BP can thank Moscow for plenty of its jackpot profits

BP’s then chief executive Bob Dudley shakes hands with Rosneft’s then president Eduard Khudainatov after signing a global and arctic strategic alliance in 2011
BP’s then chief executive Bob Dudley and Rosneft’s then president Eduard Khudainatov agreed a strategic alliance in 2011. Photograph: Leon Neal/AFP/Getty Images

BP is just the latest major oil company to provoke political outrage after reporting its highest profits since 2013, fuelled by a year of record-breaking energy market prices that are adding to the UK cost of living crisis.

But the perception that BP has profiteered from the energy crisis has another dimension compared with similar accusations levelled against its peers.

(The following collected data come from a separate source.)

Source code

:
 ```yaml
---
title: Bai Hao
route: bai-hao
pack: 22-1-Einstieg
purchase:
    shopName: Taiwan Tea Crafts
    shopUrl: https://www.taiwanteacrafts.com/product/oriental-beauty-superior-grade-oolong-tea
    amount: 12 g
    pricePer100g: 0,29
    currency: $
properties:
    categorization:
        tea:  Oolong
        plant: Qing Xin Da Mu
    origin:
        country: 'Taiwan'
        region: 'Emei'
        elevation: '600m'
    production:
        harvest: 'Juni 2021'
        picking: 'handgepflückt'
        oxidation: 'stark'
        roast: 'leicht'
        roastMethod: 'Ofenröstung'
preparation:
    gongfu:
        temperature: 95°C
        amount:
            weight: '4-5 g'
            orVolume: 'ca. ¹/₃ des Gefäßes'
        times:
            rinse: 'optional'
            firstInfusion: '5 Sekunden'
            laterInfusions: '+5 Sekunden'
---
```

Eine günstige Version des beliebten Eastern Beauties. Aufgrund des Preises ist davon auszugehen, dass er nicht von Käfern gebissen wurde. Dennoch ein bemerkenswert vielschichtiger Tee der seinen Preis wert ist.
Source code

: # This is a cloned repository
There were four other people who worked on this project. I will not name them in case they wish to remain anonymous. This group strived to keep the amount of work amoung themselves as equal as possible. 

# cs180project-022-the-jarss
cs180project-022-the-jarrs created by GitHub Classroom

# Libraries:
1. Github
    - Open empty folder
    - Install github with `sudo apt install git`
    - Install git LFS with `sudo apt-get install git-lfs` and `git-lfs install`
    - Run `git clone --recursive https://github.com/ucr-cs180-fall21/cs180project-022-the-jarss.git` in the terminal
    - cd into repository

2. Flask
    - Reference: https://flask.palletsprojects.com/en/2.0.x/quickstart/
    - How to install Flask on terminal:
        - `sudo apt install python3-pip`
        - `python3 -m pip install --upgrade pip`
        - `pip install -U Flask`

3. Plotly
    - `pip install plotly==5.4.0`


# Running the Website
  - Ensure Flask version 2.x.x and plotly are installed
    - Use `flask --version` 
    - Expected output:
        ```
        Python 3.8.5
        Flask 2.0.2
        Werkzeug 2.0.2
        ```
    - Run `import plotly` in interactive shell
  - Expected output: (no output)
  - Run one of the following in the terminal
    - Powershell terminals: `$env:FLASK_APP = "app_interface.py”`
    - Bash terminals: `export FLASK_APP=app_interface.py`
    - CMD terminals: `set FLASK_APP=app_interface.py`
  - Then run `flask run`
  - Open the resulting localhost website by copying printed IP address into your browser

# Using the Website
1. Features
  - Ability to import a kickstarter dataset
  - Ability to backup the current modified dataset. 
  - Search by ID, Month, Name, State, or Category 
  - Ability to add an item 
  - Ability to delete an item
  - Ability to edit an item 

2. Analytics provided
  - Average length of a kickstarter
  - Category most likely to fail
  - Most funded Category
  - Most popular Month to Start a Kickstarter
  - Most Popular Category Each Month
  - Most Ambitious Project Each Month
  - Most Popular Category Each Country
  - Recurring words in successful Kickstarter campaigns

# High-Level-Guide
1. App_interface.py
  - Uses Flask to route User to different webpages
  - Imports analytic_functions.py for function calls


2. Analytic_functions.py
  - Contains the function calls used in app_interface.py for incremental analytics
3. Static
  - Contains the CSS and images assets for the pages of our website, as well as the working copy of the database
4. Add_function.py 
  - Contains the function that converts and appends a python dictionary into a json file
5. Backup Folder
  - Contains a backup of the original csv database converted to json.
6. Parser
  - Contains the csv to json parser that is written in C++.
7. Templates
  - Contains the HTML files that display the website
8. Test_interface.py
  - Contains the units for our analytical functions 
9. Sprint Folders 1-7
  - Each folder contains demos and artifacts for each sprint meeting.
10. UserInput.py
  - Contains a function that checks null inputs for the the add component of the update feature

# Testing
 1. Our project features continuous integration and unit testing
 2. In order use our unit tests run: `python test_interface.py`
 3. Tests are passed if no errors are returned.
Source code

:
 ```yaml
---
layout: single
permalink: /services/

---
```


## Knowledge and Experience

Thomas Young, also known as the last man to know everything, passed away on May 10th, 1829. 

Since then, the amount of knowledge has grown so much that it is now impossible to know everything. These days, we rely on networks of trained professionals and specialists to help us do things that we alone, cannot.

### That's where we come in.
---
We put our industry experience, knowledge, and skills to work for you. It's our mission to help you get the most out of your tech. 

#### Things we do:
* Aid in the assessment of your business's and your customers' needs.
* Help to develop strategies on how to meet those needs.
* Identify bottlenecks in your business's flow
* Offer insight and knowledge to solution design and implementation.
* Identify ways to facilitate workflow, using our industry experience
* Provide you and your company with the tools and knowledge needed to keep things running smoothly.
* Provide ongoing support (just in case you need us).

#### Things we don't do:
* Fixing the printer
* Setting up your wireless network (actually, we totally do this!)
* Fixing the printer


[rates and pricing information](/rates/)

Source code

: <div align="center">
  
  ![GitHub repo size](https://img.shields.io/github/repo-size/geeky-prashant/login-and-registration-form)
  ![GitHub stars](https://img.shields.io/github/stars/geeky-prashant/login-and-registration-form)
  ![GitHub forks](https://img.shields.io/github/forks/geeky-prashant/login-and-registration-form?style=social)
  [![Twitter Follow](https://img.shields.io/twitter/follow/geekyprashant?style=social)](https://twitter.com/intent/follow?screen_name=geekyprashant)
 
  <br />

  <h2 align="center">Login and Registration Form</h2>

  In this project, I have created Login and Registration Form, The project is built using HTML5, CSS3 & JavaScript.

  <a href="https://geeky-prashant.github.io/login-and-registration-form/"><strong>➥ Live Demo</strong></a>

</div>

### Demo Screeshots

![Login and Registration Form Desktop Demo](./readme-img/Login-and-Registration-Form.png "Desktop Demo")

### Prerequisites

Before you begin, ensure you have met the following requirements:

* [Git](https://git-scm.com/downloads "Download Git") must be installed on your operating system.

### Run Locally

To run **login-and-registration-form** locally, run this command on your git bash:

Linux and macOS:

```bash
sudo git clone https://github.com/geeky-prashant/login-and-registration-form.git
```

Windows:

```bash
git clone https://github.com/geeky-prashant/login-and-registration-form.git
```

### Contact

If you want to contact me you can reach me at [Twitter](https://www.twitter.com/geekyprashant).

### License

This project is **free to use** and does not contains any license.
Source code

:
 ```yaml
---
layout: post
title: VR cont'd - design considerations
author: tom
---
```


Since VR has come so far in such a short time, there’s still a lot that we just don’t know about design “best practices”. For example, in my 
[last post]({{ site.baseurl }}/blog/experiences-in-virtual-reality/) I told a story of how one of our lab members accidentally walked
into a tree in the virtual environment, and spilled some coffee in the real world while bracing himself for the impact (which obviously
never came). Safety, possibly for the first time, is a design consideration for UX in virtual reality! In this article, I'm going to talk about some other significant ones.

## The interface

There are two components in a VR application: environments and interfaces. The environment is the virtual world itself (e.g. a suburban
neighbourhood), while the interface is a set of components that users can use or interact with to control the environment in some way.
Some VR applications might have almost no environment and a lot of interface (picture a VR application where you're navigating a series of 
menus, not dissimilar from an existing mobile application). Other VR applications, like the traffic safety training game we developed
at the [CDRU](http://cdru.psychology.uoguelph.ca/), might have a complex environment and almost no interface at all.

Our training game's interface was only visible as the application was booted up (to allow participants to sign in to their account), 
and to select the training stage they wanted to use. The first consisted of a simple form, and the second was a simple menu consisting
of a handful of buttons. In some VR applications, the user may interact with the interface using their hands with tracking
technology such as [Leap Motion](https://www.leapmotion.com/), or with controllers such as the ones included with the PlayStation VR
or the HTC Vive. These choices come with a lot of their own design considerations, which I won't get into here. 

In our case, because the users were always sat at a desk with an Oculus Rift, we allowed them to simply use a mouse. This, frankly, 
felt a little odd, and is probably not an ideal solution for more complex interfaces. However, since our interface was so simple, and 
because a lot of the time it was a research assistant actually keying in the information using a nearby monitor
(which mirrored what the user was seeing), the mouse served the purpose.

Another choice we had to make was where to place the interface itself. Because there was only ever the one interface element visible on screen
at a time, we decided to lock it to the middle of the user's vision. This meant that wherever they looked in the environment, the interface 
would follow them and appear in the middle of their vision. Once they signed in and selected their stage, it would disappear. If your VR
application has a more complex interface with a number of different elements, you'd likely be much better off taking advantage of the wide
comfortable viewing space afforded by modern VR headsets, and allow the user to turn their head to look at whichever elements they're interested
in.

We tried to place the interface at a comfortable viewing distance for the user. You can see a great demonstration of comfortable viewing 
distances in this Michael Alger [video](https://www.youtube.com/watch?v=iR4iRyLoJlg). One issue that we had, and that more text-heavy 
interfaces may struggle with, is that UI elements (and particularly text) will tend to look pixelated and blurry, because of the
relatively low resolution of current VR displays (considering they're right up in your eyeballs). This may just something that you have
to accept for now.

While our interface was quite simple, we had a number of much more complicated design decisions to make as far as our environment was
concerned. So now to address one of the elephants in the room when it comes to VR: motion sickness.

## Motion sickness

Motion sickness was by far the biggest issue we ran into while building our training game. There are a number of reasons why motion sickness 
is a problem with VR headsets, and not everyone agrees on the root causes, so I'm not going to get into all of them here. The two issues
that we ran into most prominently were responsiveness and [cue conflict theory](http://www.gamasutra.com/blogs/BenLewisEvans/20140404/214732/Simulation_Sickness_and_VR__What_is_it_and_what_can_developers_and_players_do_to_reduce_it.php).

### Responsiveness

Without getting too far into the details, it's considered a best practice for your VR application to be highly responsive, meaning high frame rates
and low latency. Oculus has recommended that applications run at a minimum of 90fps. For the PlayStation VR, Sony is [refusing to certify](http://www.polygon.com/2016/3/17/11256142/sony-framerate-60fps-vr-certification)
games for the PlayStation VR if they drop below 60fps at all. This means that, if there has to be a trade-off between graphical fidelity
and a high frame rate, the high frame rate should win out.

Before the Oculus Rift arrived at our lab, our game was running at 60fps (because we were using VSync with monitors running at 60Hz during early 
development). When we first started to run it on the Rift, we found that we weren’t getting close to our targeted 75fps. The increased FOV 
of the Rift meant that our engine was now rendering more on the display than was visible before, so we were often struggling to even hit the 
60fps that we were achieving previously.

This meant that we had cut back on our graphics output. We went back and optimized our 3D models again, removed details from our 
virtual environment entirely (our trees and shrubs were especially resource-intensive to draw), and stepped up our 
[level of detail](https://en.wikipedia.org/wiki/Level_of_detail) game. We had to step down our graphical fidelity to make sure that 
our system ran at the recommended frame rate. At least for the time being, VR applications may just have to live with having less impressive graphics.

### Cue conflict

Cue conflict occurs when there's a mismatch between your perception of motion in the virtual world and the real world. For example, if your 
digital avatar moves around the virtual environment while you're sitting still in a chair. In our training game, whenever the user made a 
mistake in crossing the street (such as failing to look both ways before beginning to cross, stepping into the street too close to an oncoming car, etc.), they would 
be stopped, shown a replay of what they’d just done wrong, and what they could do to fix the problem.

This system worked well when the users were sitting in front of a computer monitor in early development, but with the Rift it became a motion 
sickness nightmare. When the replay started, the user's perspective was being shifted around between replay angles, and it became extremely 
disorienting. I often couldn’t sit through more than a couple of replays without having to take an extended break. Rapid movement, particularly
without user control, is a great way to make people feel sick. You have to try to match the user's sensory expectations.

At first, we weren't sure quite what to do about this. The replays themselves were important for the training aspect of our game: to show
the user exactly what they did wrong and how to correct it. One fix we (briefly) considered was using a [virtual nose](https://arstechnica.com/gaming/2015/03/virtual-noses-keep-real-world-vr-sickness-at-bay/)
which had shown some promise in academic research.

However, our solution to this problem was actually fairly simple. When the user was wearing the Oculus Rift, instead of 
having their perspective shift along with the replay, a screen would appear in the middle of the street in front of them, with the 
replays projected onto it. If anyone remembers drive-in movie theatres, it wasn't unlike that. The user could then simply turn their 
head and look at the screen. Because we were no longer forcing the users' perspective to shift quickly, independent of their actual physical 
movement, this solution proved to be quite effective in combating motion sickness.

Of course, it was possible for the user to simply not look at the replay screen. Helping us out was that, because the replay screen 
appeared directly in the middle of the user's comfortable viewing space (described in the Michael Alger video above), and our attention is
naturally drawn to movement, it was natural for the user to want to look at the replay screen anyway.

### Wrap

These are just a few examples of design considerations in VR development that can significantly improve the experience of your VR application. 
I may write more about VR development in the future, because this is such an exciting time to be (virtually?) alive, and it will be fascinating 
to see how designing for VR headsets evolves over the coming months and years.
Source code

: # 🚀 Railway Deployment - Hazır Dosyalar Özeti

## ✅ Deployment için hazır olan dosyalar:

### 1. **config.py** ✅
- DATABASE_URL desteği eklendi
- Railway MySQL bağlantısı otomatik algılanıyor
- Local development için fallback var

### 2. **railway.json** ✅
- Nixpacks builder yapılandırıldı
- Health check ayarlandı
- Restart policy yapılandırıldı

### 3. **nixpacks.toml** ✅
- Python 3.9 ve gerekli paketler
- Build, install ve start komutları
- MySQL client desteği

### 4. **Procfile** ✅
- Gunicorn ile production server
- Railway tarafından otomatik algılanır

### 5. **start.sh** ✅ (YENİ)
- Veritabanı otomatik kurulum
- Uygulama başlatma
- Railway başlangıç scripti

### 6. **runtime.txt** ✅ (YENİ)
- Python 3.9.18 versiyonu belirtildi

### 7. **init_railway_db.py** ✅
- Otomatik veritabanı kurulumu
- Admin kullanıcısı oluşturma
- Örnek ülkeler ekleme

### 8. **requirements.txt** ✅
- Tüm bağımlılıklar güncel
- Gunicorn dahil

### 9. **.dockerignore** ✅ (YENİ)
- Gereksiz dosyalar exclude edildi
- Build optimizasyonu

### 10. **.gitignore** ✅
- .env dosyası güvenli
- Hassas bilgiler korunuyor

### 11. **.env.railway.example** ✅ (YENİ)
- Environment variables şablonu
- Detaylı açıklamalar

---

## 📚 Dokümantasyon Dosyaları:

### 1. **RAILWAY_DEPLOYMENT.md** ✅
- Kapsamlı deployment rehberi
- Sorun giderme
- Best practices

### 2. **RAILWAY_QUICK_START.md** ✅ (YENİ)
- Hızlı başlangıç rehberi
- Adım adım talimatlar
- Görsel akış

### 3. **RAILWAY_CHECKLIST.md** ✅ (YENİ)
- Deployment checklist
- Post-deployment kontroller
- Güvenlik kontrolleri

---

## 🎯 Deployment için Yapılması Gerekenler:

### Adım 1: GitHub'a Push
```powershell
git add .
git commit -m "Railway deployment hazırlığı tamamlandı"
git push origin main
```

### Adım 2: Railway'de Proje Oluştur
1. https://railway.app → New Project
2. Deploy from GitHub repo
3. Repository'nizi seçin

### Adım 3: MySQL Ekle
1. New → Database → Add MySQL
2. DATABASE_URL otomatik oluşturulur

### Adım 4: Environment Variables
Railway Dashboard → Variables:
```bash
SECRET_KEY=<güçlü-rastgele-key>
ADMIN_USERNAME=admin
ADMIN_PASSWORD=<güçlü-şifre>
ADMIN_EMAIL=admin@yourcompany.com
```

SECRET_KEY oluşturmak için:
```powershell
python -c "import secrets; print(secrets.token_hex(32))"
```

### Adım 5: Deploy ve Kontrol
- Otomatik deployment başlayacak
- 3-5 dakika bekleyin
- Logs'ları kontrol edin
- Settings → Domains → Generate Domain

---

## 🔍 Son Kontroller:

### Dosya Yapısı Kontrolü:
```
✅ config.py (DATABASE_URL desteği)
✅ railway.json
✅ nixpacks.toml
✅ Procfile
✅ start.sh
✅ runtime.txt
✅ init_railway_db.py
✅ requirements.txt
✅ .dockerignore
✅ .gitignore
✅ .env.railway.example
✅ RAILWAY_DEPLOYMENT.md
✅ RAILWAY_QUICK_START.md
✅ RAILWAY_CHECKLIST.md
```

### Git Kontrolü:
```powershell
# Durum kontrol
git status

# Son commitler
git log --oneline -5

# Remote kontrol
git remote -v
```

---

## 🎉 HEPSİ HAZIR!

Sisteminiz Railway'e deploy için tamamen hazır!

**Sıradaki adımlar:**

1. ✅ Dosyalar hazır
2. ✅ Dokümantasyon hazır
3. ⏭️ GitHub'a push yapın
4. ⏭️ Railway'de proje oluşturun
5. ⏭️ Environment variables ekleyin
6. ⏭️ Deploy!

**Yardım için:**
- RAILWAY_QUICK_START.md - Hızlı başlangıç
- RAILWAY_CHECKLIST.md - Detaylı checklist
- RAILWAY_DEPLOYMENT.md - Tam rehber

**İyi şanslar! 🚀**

The company’s decades-long ties to the Kremlin, and its stake in Russia’s state-backed oil firm Rosneft, has raised concerns that BP has benefited financially from its alliance with Russia even as western powers threaten sanctions in response to its actions on Ukraine’s border.

BP owns almost a fifth of Rosneft, reflecting the company’s deep, and at times troubling, legacy ties to Russia.

In BP’s latest set of annual results the state oil company contributed $2.7bn in underlying profit to BP’s bottom line last year, up from just $56m the year before, or just over 21% of its bumper $12.8bn profit for the year. BP is also continuing to benefit from Moscow’s political manoeuvres, which have helped to ramp up global energy prices in recent months.

Under the leadership of former BP boss Bob Dudley, the oil firm set up a joint venture, TNK-BP, alongside a string of Russian oligarchs in 2003. It was dissolved 10 years later to form Rosneft, but not before Dudley was forced to flee Moscow in 2008 after an “orchestrated campaign of harassment” by Russian state agencies.

BP has nonetheless retained a 19.75% stake in the business, which is now run by Igor Sechin, a close ally of President Vladimir Putin, as well as seats on the board.

This is despite a series of diplomatic rows between Moscow and the west in recent years and threats of economic sanctions, over a range of flashpoints including Georgia, Crimea and eastern Ukraine.

The ties have been tested on climate grounds too after BP set out some of the most ambitious decarbonisation targets of any major oil company, while admitting they will not extend to their Rosneft stake.

BP chief executive Bernard Looney, the architect of its low-carbon ambitions, said on Thursday that the Rosneft alliance remains in place despite the fresh threat of sanctions against Russia by the EU and the US as the Kremlin flexes its military muscle on the border with Ukraine.

Global oil prices climbed by more than 50% last year to highs of $86 a barrel in October, before surging to seven-year highs of over $93 a barrel earlier this week amid fears that Russian forces amassed on the border of its western neighbour may move ahead with an invasion despite warnings from western powers.

The rising oil price is likely to put major fossil fuel companies on track for further bumper profits in the current financial quarter. They have also benefited from record gas market prices across Europe, which were ignited by a global gas squeeze and enflamed by a slowdown of Russian gas flows into Europe before winter as tensions with Kyiv began to mount.

“Russia is a large member of the energy system,” Looney told Bloomberg TV on Tuesday. “We avoid the politics, that serves us well in many countries around the world.” If sanctions were imposed on Russia then BP would comply, he added, “but for now, there is no change.”

If Looney plans to avoid getting involved in politics, Russia’s energy industry may not be the easiest place to be in the year ahead.